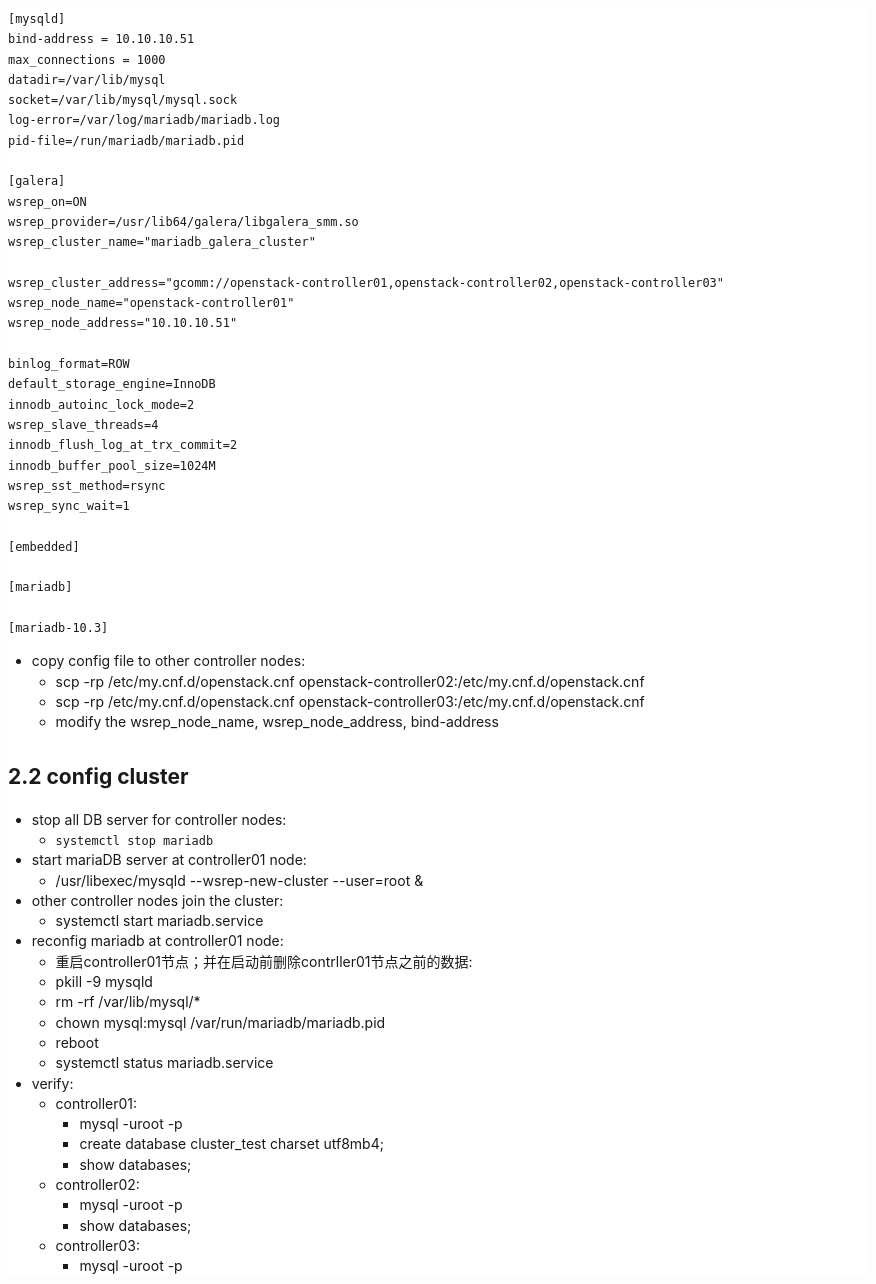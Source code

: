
 ```shell
[mysqld]
bind-address = 10.10.10.51
max_connections = 1000
datadir=/var/lib/mysql
socket=/var/lib/mysql/mysql.sock
log-error=/var/log/mariadb/mariadb.log
pid-file=/run/mariadb/mariadb.pid

[galera]
wsrep_on=ON
wsrep_provider=/usr/lib64/galera/libgalera_smm.so
wsrep_cluster_name="mariadb_galera_cluster"

wsrep_cluster_address="gcomm://openstack-controller01,openstack-controller02,openstack-controller03"
wsrep_node_name="openstack-controller01"
wsrep_node_address="10.10.10.51"

binlog_format=ROW
default_storage_engine=InnoDB
innodb_autoinc_lock_mode=2
wsrep_slave_threads=4
innodb_flush_log_at_trx_commit=2
innodb_buffer_pool_size=1024M
wsrep_sst_method=rsync
wsrep_sync_wait=1

[embedded]

[mariadb]

[mariadb-10.3]
```
- copy config file to other controller nodes:
    - scp -rp /etc/my.cnf.d/openstack.cnf openstack-controller02:/etc/my.cnf.d/openstack.cnf 
    - scp -rp /etc/my.cnf.d/openstack.cnf openstack-controller03:/etc/my.cnf.d/openstack.cnf
    - modify the wsrep_node_name, wsrep_node_address, bind-address

## 2.2 config cluster
- stop all DB server for controller nodes:
    - `systemctl stop mariadb`
- start mariaDB server at controller01 node:
    - /usr/libexec/mysqld --wsrep-new-cluster --user=root &
- other controller nodes join the cluster:
    - systemctl start mariadb.service
- reconfig mariadb at controller01 node:
    - 重启controller01节点；并在启动前删除contrller01节点之前的数据:
    - pkill -9 mysqld
    - rm -rf /var/lib/mysql/*
    - chown mysql:mysql /var/run/mariadb/mariadb.pid
    - reboot
    - systemctl status mariadb.service
- verify:
    - controller01:
        - mysql -uroot -p
        - create database cluster_test charset utf8mb4;
        - show databases;
    - controller02:
        - mysql -uroot -p
        - show databases;
    - controller03:
        - mysql -uroot -p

-.-.-

▸ **Task statement**
For the listing above, how many lines contain the word "openstack"? Respond with nothing but the number.

▸ **Written reply**
4